(EXTRACTED MATERIAL Opens)
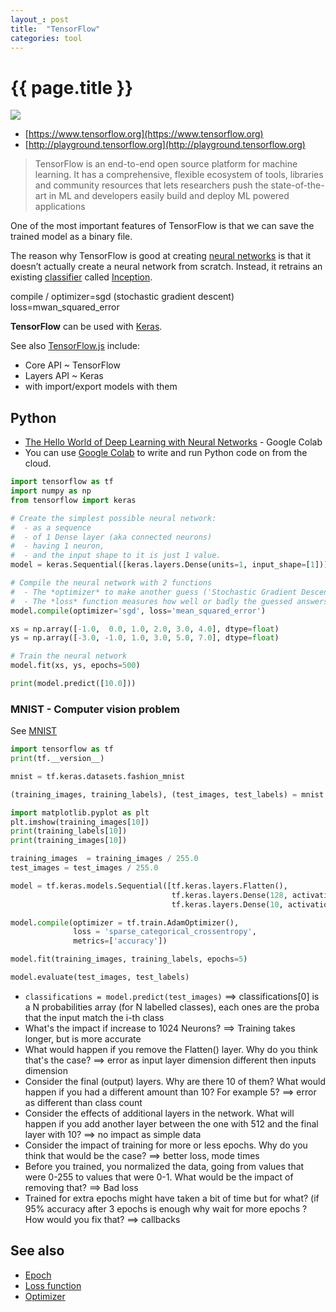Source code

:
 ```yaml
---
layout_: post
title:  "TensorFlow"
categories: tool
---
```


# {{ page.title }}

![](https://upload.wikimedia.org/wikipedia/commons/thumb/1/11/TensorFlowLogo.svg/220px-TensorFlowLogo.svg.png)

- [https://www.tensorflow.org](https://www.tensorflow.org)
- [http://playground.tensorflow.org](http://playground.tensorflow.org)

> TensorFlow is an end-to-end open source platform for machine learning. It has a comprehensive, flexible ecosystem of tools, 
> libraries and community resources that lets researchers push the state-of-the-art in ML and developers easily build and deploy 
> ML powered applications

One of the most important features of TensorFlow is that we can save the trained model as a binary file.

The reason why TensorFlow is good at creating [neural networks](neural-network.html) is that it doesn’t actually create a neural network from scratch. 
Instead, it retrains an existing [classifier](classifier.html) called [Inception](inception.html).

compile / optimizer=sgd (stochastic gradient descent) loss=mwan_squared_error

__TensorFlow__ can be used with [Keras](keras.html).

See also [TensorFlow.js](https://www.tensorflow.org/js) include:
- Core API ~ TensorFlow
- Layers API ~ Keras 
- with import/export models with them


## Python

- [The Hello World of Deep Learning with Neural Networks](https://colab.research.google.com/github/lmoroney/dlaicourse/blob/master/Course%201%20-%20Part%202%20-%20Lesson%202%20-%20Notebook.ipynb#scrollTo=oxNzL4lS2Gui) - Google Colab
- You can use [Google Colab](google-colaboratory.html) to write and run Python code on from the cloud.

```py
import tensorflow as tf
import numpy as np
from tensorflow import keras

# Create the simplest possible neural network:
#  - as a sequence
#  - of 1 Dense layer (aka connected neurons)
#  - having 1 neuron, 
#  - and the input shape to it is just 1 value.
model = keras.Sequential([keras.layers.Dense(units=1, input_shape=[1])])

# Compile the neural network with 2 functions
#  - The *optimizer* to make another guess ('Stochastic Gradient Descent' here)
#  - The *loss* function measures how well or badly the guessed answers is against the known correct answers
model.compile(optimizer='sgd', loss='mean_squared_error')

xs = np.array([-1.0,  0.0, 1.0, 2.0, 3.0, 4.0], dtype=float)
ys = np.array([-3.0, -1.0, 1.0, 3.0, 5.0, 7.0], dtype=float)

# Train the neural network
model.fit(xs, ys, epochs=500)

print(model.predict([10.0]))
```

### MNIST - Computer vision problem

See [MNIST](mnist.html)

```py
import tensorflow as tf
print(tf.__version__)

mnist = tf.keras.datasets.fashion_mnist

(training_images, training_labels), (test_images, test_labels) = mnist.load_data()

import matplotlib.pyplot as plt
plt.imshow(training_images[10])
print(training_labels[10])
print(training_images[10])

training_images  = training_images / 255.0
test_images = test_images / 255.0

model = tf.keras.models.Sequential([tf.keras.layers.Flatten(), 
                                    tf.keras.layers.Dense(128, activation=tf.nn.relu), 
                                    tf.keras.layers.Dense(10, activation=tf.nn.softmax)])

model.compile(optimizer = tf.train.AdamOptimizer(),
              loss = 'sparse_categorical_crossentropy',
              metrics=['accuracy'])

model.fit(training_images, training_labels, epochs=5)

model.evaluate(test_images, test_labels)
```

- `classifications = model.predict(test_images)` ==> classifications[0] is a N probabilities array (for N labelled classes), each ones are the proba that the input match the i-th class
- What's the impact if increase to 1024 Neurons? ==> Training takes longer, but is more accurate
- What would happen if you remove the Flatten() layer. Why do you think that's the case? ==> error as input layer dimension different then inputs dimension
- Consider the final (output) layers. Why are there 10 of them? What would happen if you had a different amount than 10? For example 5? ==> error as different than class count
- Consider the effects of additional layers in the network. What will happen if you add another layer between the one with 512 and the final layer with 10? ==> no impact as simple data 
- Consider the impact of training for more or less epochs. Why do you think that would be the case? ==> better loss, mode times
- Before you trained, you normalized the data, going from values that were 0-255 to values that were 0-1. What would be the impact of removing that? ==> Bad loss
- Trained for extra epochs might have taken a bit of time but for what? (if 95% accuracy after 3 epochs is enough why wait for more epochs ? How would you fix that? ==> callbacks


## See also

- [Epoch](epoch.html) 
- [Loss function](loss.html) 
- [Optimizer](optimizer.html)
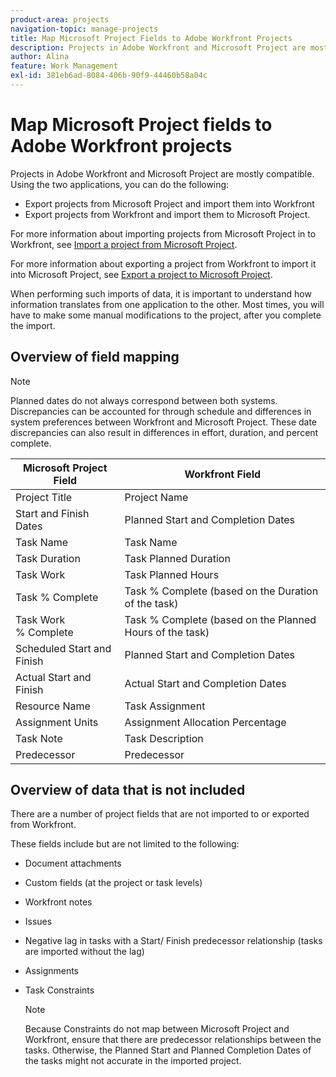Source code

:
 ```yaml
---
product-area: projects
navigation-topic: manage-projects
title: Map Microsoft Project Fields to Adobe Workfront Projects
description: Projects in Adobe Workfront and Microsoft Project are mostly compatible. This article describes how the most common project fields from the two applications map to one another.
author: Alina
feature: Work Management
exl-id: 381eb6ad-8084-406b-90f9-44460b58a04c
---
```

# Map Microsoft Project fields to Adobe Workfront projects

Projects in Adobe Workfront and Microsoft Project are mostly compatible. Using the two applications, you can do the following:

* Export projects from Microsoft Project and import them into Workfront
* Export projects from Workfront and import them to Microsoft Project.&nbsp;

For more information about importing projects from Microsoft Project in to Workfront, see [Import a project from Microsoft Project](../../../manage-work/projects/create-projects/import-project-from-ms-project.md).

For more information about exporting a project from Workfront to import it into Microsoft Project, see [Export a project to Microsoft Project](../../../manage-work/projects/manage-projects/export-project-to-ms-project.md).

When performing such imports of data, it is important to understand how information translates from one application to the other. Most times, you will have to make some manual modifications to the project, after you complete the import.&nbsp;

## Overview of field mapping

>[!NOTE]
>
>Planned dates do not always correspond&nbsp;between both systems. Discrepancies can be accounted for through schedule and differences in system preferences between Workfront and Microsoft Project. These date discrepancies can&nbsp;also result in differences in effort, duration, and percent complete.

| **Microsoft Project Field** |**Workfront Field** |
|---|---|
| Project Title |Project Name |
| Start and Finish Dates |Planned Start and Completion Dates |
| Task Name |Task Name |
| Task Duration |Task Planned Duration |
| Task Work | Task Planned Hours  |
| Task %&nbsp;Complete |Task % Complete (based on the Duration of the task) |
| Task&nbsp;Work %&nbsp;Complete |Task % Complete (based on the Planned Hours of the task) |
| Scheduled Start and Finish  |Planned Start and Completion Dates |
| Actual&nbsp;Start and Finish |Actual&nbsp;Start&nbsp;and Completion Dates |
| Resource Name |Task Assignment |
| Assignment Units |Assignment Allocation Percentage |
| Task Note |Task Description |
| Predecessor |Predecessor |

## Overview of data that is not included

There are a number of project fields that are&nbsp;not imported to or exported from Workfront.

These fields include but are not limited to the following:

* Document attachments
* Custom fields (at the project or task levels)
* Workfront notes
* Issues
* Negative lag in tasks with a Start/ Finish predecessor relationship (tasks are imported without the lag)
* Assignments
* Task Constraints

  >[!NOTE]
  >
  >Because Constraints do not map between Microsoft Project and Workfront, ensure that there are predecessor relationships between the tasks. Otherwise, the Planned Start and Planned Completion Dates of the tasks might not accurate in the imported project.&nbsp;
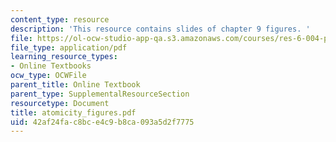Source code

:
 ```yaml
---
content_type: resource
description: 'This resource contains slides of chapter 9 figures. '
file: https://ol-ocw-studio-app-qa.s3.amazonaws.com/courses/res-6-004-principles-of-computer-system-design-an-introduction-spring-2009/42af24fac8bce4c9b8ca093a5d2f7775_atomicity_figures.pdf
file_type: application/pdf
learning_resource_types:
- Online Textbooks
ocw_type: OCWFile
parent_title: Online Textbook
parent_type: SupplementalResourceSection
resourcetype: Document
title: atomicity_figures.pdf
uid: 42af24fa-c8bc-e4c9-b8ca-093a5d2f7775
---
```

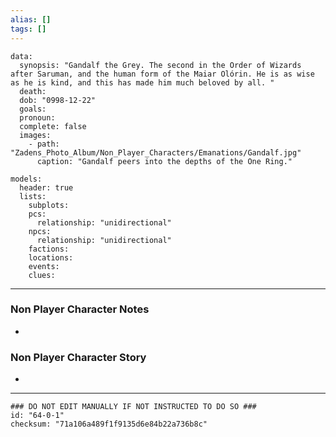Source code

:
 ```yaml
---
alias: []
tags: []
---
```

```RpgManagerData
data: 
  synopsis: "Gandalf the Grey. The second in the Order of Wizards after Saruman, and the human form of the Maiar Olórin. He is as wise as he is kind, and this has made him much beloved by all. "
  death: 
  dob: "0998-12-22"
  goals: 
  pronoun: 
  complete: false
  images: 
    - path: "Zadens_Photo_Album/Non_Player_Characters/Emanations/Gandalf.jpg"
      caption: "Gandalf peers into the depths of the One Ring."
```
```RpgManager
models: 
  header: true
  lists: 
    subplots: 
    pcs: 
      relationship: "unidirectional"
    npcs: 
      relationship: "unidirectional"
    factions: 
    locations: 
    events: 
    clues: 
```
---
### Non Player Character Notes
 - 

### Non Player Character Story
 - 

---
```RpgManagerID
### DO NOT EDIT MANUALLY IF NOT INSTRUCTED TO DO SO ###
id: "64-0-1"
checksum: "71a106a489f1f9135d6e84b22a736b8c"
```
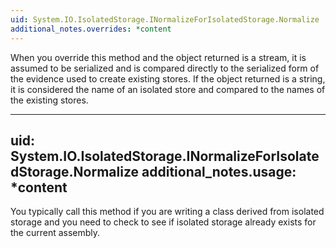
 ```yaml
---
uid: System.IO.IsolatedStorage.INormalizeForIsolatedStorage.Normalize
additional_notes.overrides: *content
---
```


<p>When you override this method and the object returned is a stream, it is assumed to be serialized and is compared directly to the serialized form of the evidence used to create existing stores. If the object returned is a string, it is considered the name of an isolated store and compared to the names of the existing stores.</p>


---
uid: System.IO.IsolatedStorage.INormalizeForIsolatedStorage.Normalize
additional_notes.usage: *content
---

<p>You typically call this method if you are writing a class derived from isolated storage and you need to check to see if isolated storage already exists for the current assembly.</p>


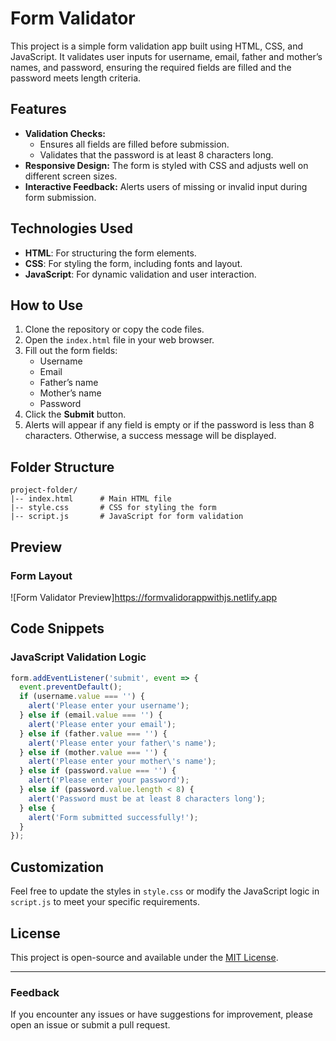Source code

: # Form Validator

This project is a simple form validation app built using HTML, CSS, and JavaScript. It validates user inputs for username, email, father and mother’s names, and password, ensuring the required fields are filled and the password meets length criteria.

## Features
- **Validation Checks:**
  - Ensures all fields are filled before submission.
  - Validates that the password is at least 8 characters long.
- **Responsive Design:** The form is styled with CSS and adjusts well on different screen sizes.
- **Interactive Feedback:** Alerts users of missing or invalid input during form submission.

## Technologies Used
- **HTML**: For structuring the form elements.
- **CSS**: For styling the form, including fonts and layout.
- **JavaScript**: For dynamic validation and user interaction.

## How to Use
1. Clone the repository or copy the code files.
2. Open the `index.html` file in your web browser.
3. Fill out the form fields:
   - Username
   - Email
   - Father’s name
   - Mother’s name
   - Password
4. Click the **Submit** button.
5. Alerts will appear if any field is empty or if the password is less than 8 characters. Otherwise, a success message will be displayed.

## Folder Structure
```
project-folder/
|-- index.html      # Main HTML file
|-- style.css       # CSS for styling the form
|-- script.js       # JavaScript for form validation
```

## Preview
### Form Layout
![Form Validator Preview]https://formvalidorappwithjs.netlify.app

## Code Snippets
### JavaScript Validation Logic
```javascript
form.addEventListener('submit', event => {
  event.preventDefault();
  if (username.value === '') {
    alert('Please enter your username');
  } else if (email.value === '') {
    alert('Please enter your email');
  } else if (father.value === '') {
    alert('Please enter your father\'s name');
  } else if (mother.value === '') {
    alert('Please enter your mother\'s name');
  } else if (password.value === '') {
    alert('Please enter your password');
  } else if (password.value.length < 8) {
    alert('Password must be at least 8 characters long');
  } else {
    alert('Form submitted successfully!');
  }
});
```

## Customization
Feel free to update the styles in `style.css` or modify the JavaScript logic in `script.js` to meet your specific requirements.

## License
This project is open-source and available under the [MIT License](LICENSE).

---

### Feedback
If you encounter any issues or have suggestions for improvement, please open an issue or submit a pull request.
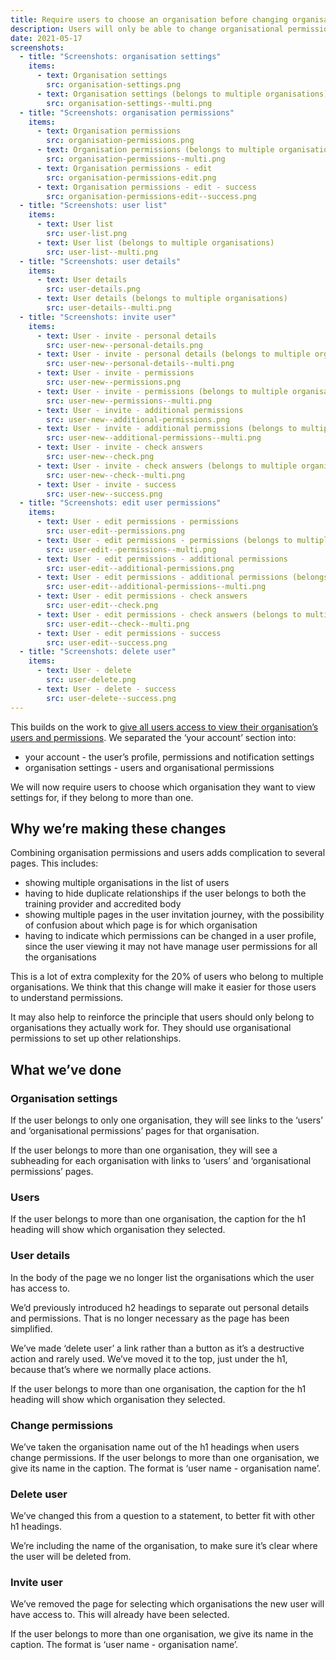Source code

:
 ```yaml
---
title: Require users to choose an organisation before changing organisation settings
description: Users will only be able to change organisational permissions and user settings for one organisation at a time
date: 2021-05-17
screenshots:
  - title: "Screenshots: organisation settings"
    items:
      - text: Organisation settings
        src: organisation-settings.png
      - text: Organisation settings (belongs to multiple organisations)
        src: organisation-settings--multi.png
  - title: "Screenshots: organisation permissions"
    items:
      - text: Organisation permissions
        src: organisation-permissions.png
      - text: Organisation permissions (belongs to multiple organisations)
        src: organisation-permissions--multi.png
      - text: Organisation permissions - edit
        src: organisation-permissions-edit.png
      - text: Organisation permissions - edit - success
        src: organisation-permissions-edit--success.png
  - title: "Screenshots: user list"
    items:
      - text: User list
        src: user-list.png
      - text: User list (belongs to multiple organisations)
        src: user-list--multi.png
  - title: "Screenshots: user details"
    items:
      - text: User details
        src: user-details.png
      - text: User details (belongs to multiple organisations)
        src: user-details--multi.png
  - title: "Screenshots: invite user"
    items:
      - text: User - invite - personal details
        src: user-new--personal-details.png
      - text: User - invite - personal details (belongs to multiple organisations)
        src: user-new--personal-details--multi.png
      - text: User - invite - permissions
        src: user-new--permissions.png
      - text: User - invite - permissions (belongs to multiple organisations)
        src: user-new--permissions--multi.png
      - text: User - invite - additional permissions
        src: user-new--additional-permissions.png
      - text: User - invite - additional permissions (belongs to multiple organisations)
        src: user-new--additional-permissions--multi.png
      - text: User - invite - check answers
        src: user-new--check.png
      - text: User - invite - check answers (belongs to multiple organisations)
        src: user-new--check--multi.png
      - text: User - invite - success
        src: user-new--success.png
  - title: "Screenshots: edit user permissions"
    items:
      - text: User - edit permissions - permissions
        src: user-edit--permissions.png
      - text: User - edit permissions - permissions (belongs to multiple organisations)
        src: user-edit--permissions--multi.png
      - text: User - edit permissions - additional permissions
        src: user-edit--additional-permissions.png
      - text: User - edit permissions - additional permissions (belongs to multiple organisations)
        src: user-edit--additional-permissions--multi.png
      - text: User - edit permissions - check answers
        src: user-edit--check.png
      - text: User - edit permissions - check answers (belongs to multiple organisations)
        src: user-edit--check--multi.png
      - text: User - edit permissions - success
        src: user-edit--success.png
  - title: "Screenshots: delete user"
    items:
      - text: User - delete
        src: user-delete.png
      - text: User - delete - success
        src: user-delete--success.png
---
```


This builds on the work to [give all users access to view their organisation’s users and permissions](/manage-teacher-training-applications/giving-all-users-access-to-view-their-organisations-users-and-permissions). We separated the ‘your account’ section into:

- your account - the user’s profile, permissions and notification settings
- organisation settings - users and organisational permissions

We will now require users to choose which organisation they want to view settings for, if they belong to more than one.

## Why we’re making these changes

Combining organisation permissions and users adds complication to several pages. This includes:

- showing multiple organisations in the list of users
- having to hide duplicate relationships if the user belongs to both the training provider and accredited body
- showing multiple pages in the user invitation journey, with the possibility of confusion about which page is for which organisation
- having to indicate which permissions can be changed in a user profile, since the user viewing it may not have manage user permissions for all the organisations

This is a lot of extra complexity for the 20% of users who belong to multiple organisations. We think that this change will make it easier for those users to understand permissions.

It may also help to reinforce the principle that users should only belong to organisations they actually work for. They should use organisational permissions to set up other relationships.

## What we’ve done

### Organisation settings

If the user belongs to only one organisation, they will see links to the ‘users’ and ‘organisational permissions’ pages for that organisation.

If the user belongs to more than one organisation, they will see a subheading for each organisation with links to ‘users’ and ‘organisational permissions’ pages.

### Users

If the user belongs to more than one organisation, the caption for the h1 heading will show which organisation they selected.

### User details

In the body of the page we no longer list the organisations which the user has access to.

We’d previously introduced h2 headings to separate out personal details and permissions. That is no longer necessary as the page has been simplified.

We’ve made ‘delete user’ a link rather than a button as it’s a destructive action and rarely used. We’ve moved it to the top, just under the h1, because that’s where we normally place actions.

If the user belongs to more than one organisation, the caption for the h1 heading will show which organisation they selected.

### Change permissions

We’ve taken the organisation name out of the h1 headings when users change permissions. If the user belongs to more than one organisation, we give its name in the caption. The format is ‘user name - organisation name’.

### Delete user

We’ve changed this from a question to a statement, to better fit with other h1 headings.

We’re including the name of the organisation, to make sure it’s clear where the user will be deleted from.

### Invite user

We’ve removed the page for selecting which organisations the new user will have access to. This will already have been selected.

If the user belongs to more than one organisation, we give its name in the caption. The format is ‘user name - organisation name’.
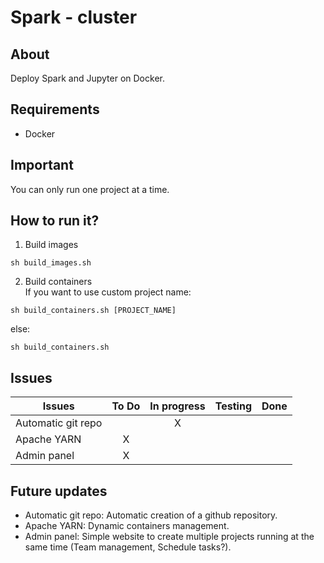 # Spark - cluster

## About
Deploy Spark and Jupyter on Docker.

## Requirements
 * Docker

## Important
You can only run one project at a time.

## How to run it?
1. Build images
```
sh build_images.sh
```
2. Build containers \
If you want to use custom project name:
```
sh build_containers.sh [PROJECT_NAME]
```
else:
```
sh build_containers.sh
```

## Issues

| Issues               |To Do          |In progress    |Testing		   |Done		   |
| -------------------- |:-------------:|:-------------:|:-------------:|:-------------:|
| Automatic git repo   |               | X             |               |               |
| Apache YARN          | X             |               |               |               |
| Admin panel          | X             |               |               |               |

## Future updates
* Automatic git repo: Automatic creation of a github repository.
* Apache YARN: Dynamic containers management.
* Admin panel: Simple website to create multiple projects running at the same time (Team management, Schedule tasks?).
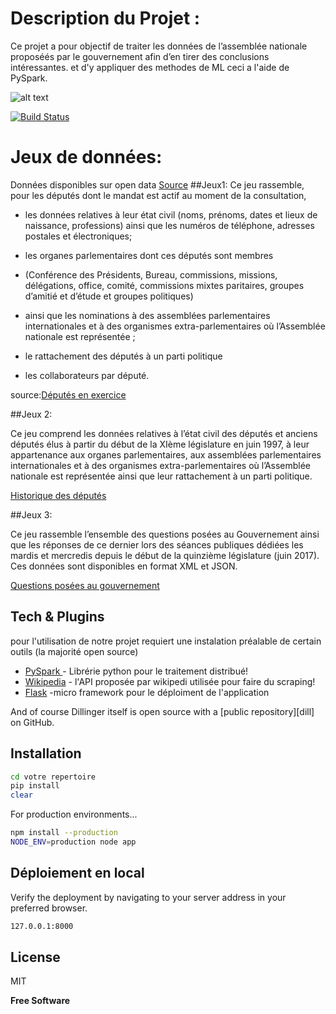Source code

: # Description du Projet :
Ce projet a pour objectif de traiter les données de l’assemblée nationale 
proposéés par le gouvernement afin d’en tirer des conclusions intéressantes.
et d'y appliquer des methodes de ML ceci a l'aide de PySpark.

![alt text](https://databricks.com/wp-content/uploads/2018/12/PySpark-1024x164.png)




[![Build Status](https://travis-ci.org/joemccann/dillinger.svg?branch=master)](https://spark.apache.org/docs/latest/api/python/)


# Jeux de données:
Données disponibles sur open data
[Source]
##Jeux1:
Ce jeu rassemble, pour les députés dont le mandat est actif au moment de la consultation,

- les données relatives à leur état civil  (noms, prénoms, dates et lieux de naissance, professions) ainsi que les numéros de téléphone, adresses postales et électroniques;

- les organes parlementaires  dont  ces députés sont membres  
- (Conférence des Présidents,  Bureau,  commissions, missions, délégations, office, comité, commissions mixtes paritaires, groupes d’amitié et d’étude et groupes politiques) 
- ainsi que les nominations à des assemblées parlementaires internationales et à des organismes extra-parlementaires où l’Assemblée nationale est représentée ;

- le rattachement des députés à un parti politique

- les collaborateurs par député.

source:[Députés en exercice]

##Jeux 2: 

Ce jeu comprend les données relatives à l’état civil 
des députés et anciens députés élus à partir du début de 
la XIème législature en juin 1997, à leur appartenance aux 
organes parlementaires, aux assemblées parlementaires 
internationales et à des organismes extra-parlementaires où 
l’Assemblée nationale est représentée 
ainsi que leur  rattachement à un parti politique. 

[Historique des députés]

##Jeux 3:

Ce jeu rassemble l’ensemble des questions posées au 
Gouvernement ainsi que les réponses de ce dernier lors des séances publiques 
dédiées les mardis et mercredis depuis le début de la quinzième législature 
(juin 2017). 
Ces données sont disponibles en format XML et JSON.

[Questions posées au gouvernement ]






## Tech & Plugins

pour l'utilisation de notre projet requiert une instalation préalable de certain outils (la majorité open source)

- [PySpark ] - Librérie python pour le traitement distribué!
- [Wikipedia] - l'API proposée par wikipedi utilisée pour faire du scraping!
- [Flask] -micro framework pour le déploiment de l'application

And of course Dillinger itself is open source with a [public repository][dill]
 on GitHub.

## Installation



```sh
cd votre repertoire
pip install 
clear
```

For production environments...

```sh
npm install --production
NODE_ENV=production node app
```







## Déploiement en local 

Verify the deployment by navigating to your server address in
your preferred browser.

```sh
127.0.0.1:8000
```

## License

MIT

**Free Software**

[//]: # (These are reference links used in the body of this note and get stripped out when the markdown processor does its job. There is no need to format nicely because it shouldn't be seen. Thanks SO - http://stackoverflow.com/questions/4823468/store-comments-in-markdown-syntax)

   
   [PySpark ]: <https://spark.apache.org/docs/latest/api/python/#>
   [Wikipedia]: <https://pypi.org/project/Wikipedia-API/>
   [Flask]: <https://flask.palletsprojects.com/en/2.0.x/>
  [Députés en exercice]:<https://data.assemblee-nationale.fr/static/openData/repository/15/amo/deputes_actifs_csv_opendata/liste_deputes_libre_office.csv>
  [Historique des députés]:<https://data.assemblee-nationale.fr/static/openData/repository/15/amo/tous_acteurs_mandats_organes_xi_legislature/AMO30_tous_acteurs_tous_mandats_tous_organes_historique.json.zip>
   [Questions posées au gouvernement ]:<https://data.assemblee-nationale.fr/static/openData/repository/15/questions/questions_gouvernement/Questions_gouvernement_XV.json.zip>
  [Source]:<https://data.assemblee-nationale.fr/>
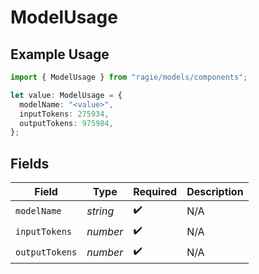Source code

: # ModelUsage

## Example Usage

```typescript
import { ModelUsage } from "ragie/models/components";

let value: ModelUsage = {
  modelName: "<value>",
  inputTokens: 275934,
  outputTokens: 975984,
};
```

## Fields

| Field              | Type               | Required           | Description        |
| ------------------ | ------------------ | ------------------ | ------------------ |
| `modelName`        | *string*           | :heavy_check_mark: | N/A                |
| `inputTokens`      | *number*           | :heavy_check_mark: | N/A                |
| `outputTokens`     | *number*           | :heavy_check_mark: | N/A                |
(EXTRACTED MATERIAL Closes)
ASSIGNED TASK – In the material above, please find every line that includes the word "better" and copy it.

FINISHED EXERCISE –
- Consider the impact of training for more or less epochs. Why do you think that would be the case? ==> better loss, mode times
We’ve changed this from a question to a statement, to better fit with other h1 headings.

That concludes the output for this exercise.